Exercise 2: Named Entity Recognition with SpaCy

Task: Use the spaCy library to extract named entities from the text: "Google was founded by Larry Page and Sergey Brin while they were Ph.D. students at Stanford University."

Solution:

import spacy

# Load SpaCy model
nlp = spacy.load("en_core_web_sm")

text = "Google was founded by Larry Page and Sergey Brin while they were Ph.D. students at Stanford University."
doc = nlp(text)

# Extract named entities
for ent in doc.ents:
    print(ent.text, ent.label_)

Output:

Google ORG
Larry Page PERSON
Sergey Brin PERSON
Stanford University ORG

Exercise 3: Sentiment Analysis with TextBlob

Task: Use the TextBlob library to analyze the sentiment of the following text: "I am extremely happy with the service provided."

Solution:

from textblob import TextBlob

text = "I am extremely happy with the service provided."
blob = TextBlob(text)
sentiment = blob.sentiment
print(sentiment)

Output:

Sentiment(polarity=0.8, subjectivity=0.75)

Exercise 4: Text Summarization with sumy

Task: Use the sumy library to summarize the following text into two sentences:

"Natural Language Processing (NLP) is a fascinating field at the intersection of computer science, artificial intelligence, and linguistics. It enables machines to understand, interpret, and generate human language, opening up a world of possibilities for applications ranging from chatbots and translation services to sentiment analysis and beyond. The evolution of NLP has been driven by significant advances in machine learning and deep learning, which have enabled more sophisticated and accurate models for language understanding. This book aims to bring these cutting-edge techniques to you in an accessible and practical way, regardless of your current level of expertise."

Solution:

from sumy.parsers.plaintext import PlaintextParser
from sumy.nlp.tokenizers import Tokenizer
from sumy.summarizers.lsa import LsaSummarizer

text = """
Natural Language Processing (NLP) is a fascinating field at the intersection of computer science, artificial intelligence, and linguistics. It enables machines to understand, interpret, and generate human language, opening up a world of possibilities for applications ranging from chatbots and translation services to sentiment analysis and beyond.
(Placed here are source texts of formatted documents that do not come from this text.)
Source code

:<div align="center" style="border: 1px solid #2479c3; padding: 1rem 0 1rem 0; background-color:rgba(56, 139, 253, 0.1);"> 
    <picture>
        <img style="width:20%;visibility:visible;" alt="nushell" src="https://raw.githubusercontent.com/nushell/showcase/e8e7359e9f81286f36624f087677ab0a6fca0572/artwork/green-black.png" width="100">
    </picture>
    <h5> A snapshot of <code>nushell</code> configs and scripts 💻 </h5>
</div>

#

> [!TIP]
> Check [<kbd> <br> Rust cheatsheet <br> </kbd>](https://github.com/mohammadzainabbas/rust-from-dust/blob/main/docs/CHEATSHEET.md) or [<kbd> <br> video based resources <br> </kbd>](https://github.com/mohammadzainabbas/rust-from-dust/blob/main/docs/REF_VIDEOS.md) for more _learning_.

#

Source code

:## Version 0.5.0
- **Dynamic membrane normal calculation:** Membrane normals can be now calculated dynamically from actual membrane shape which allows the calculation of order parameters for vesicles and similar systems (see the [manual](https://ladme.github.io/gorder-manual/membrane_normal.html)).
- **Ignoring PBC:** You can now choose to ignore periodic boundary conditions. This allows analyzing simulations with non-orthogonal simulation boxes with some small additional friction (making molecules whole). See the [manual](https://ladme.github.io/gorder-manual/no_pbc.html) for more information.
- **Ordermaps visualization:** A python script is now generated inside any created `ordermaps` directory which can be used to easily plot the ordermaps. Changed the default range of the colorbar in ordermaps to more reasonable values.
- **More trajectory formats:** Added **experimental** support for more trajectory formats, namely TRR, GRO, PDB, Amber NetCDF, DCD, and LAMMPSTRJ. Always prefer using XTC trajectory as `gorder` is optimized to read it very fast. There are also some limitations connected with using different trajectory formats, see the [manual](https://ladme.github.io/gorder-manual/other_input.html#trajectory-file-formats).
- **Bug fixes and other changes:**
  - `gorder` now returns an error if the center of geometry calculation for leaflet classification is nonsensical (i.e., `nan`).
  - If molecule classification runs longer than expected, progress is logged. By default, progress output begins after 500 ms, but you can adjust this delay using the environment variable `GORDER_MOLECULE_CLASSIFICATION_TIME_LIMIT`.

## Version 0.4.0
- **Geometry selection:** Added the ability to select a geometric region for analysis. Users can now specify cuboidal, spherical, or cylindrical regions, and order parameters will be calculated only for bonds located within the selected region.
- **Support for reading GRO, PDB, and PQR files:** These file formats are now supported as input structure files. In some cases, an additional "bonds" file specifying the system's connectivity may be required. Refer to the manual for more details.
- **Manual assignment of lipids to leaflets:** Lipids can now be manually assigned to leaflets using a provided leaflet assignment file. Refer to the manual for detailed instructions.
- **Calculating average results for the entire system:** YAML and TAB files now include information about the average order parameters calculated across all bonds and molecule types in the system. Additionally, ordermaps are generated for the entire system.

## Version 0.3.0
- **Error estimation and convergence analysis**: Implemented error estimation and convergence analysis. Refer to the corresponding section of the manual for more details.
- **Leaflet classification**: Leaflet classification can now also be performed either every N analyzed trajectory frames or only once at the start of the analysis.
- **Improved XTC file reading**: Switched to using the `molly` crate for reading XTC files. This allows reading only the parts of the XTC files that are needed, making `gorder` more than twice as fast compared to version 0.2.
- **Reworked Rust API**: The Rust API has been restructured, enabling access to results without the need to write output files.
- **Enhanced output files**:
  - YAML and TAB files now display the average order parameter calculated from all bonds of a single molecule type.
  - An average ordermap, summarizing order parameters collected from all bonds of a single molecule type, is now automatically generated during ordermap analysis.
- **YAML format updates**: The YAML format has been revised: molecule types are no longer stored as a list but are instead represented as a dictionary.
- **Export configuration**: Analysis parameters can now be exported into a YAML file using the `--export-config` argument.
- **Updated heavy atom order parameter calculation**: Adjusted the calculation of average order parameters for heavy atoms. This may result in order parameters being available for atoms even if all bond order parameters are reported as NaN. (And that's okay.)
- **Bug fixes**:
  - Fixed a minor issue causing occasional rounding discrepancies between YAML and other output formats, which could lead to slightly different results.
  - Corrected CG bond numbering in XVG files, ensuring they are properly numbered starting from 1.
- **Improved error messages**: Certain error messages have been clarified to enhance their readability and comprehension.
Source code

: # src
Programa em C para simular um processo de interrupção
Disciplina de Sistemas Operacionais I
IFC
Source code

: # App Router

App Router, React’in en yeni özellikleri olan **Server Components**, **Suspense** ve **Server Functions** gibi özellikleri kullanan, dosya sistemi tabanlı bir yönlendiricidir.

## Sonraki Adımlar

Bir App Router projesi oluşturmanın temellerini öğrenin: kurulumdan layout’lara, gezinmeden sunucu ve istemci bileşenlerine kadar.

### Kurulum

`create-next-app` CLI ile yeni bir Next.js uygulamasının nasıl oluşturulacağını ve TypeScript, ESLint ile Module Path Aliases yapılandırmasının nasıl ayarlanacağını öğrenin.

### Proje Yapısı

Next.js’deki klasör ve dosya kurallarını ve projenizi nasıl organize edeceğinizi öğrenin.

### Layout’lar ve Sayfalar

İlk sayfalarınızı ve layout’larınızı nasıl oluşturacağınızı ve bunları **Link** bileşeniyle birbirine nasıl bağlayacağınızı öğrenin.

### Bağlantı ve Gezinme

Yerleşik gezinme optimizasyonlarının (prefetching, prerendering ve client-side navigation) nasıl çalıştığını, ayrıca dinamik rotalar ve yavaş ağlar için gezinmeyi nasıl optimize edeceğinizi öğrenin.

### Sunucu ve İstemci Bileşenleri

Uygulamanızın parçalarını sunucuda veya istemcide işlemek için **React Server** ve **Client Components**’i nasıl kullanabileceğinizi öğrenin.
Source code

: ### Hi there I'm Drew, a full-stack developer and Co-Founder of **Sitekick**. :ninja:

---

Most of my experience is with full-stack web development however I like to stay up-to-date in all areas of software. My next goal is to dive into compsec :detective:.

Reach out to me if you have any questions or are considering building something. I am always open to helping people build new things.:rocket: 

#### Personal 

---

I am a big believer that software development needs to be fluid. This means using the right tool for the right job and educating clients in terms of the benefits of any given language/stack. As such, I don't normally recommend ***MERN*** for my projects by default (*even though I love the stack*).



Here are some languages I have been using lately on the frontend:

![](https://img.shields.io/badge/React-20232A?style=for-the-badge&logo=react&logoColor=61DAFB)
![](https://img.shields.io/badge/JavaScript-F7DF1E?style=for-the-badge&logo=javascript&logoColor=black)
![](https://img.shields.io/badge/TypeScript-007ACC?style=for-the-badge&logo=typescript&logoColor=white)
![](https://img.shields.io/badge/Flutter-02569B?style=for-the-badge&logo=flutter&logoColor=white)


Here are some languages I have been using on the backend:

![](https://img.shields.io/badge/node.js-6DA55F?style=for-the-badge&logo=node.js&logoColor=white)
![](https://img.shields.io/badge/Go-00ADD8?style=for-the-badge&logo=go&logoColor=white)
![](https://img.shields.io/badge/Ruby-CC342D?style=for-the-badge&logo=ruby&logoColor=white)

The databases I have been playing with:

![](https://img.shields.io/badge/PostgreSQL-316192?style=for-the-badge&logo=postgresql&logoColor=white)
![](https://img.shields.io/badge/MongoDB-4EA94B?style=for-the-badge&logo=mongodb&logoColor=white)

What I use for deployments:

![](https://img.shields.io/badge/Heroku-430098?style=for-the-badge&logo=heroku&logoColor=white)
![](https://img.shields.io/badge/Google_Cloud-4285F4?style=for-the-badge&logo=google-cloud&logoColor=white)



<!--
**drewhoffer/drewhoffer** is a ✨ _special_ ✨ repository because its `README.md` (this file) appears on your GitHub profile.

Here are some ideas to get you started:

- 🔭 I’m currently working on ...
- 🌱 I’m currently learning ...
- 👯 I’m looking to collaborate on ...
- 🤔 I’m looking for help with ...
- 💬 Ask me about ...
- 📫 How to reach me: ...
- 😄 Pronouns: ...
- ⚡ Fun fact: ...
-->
The evolution of NLP has been driven by significant advances in machine learning and deep learning, which have enabled more sophisticated and accurate models for language understanding. This book aims to bring these cutting-edge techniques to you in an accessible and practical way, regardless of your current level of expertise.
"""

parser = PlaintextParser.from_string(text, Tokenizer("english"))
summarizer = LsaSummarizer()
summary = summarizer(parser.document, 2)
for sentence in summary:
    print(sentence)

Output:

It enables machines to understand, interpret, and generate human language, opening up a world of possibilities for applications ranging from chatbots and translation services to sentiment analysis and beyond.
The evolution of NLP has been driven by significant advances in machine learning and deep learning, which have enabled more sophisticated and accurate models for language understanding.
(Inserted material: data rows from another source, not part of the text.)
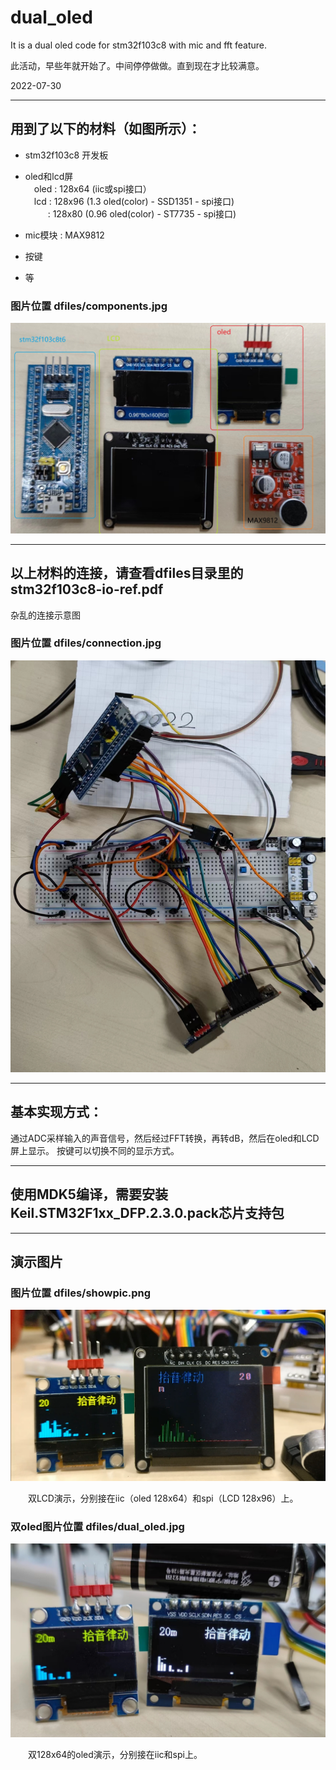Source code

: # dual_oled
It is a dual oled code for stm32f103c8 with mic and fft feature.

此活动，早些年就开始了。中间停停做做。直到现在才比较满意。

2022-07-30

---

## 用到了以下的材料（如图所示）：
* stm32f103c8 开发板

* oled和lcd屏<br>
    &emsp;oled : 128x64 (iic或spi接口）<br>
	&emsp;lcd : 128x96 (1.3  oled(color) - SSD1351 - spi接口)<br>
	&emsp;&emsp;&nbsp;&nbsp;: 128x80 (0.96 oled(color) - ST7735 - spi接口)<br>

* mic模块 : MAX9812

* 按键

* 等

### 图片位置 dfiles/components.jpg
![部品图片](dfiles/components.jpg "components")

---

## 以上材料的连接，请查看dfiles目录里的stm32f103c8-io-ref.pdf

杂乱的连接示意图

### 图片位置 dfiles/connection.jpg
![连接图片](dfiles/connection.jpg "connection")

---

## 基本实现方式：
通过ADC采样输入的声音信号，然后经过FFT转换，再转dB，然后在oled和LCD屏上显示。
按键可以切换不同的显示方式。

---

## 使用MDK5编译，需要安装Keil.STM32F1xx_DFP.2.3.0.pack芯片支持包

---

## 演示图片


### 图片位置 dfiles/showpic.png
![演示图片](dfiles/showpic.png "showing")

&emsp;&emsp;双LCD演示，分别接在iic（oled 128x64）和spi（LCD 128x96）上。


### 双oled图片位置 dfiles/dual_oled.jpg
![演示图片](dfiles/dual_oled.jpg "dual_oled")

&emsp;&emsp;双128x64的oled演示，分别接在iic和spi上。



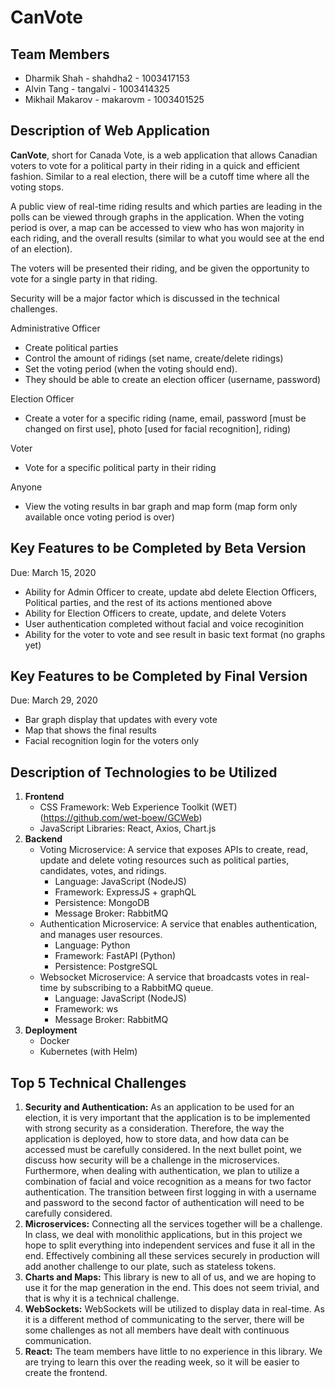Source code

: # CanVote

## Team Members
- Dharmik Shah - shahdha2 - 1003417153
- Alvin Tang - tangalvi - 1003414325
- Mikhail Makarov - makarovm - 1003401525

## Description of Web Application
**CanVote**, short for Canada Vote, is a web application that allows Canadian voters to vote for a political party in their riding in a quick and efficient fashion. Similar to a real election, there will be a cutoff time where all the voting stops. 

A public view of real-time riding results and which parties are leading in the polls can be viewed through graphs in the application. When the voting period is over, a map can be accessed to view who has won majority in each riding, and the overall results (similar to what you would see at the end of an election).

The voters will be presented their riding, and be given the opportunity to vote for a single party in that riding.


Security will be a major factor which is discussed in the technical challenges.

Administrative Officer
- Create political parties
- Control the amount of ridings (set name, create/delete ridings)
- Set the voting period (when the voting should end). 
- They should be able to create an election officer (username, password)

Election Officer
- Create a voter for a specific riding (name, email, password [must be changed on first use], photo [used for facial recognition], riding)

Voter
- Vote for a specific political party in their riding

Anyone
- View the voting results in bar graph and map form (map form only available once voting period is over)

## Key Features to be Completed by Beta Version
Due: March 15, 2020

- Ability for Admin Officer to create, update abd delete Election Officers, Political parties, and the rest of its actions mentioned above
- Ability for Election Officers to create, update, and delete Voters
- User authentication completed without facial and voice recoginition
- Ability for the voter to vote and see result in basic text format (no graphs yet)

## Key Features to be Completed by Final Version
Due: March 29, 2020

- Bar graph display that updates with every vote
- Map that shows the final results
- Facial recognition login for the voters only

## Description of Technologies to be Utilized

1. **Frontend**
    - CSS Framework: Web Experience Toolkit (WET) (https://github.com/wet-boew/GCWeb)
    - JavaScript Libraries: React, Axios, Chart.js
2. **Backend**
    - Voting Microservice: A service that exposes APIs to create, read, update and delete voting resources such as political parties, candidates, votes, and ridings.
        - Language: JavaScript (NodeJS)
        - Framework: ExpressJS + graphQL
        - Persistence: MongoDB
        - Message Broker: RabbitMQ
    - Authentication Microservice: A service that enables authentication, and manages user resources.
        - Language: Python
        - Framework: FastAPI (Python)
        - Persistence: PostgreSQL
    - Websocket Microservice: A service that broadcasts votes in real-time by subscribing to a RabbitMQ queue.
        - Language: JavaScript (NodeJS)
        - Framework: ws
        - Message Broker: RabbitMQ
3. **Deployment**
    - Docker
    - Kubernetes (with Helm)

## Top 5 Technical Challenges
1. **Security and Authentication:** As an application to be used for an election, it is very important that the application is to be implemented with strong security as a consideration. Therefore, the way the application is deployed, how to store data, and how data can be accessed must be carefully considered. In the next bullet point, we discuss how security will be a challenge in the microservices. Furthermore, when dealing with authentication, we plan to utilize a combination of facial and voice recognition as a means for two factor authentication. The transition between first logging in with a username and password to the second factor of authentication will need to be carefully considered.
2. **Microservices:** Connecting all the services together will be a challenge. In class, we deal with monolithic applications, but in this project we hope to split everything into independent services and fuse it all in the end. Effectively combining all these services securely in production will add another challenge to our plate, such as stateless tokens.
3. **Charts and Maps:** This library is new to all of us, and we are hoping to use it for the map generation in the end. This does not seem trivial, and that is why it is a technical challenge.
4. **WebSockets:** WebSockets will be utilized to display data in real-time. As it is a different method of communicating to the server, there will be some challenges as not all members have dealt with continuous communication.
5. **React:** The team members have little to no experience in this library. We are trying to learn this over the reading week, so it will be easier to create the frontend.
Exercise 5: Text Classification with scikit-learn

Task: Use scikit-learn to train a Naive Bayes classifier on the following data and predict the sentiment of a new text: "This experience was fantastic."

Texts:

  • "I love this product" (positive)
  • "This is the worst experience" (negative)
  • "Absolutely fantastic!" (positive)
  • "Not good at all" (negative)

Solution:

from sklearn.feature_extraction.text import CountVectorizer
from sklearn.naive_bayes import MultinomialNB

texts = ["I love this product", "This is the worst experience", "Absolutely fantastic!", "Not good at all"]
labels = [1, 0, 1, 0]

vectorizer = CountVectorizer()
X = vectorizer.fit_transform(texts)

classifier = MultinomialNB()
classifier.fit(X, labels)

new_text = ["This experience was fantastic"]
X_new = vectorizer.transform(new_text)
prediction = classifier.predict(X_new)
print(prediction)

Output:

[1]

These practical exercises provide hands-on experience with different aspects of NLP using Python. Each exercise is designed to reinforce the concepts discussed in the chapter and help you become proficient in implementing NLP techniques.